[sword-devel] Greek texts

Paul Gear sword-devel@crosswire.org
Sun, 16 Jul 2000 08:05:58 +1000


Trevor Jenkins wrote:
> 
> On Saturday, 15 July, 2000 01:58:34, Paul Gear <paulgear@bigfoot.com> wrote:
> 
> > Jeffrey Hoyt wrote:
> >>
> >> On Fri, 14 Jul 2000, you wrote:
> >> > Guys,
> >> >
> >> > Is anyone aware of any effort to spruce up our Greek texts a bit?
> >> >
> >> > I would like to see:
> >> >     - standardised encoding (so that all the texts look the same in
> >> > BibleTime)
> >> >     - breathings, punctuation, capitalisation, and maybe accenting
> >> >     - paragraph formatting
> >> >     - morphology codes
> >>
> ...
> 
> How accurate are these parsed texts?

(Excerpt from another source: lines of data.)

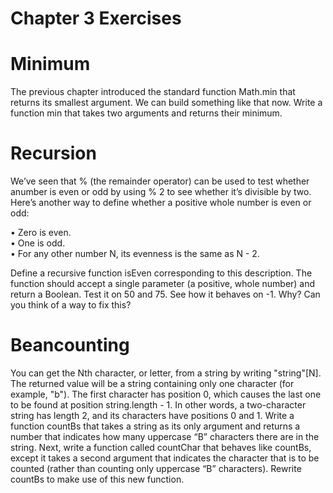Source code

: # Chapter 3 Exercises

# Minimum
The previous chapter introduced the standard function Math.min that returns its smallest argument. We can build something like that now. Write a function min that takes two arguments and returns their minimum.

# Recursion

We’ve seen that % (the remainder operator) can be used to test whether anumber is even or odd by using % 2 to see whether it’s divisible by two. Here’s another way to define whether a positive whole number is even or odd:

• Zero is even.<br>
• One is odd.<br>
• For any other number N, its evenness is the same as N - 2.<br>

Define a recursive function isEven corresponding to this description. The function should accept a single parameter (a positive, whole number) and return a Boolean.
Test it on 50 and 75. See how it behaves on -1. Why? Can you think of a way to fix this?

# Beancounting

You can get the Nth character, or letter, from a string by writing "string"[N]. The returned value will be a string containing only one character (for example, "b"). The first character has position 0, which causes the last one to be found at position string.length - 1. In other words, a two-character string has length 2, and its characters have positions 0 and 1. Write a function countBs that takes a string as its only argument and returns a number that indicates how many uppercase “B” characters there are in the
string. Next, write a function called countChar that behaves like countBs, except it takes a second argument that indicates the character that is to be counted (rather than counting only uppercase “B” characters). Rewrite countBs to make use of this new function.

Whilst not Greek the available
> morphologically parsed version of Biblia Hebraic Stuttgartensia (BHS) is
> known to be flawed---some say seriously flawed. Gramcord invested huge
> amount of effort in correcting these mistakes and errors for the version of
> BHS that appears in Accordance. (One of the reason that professional
> theologians etc recommend Accordance over all other products.)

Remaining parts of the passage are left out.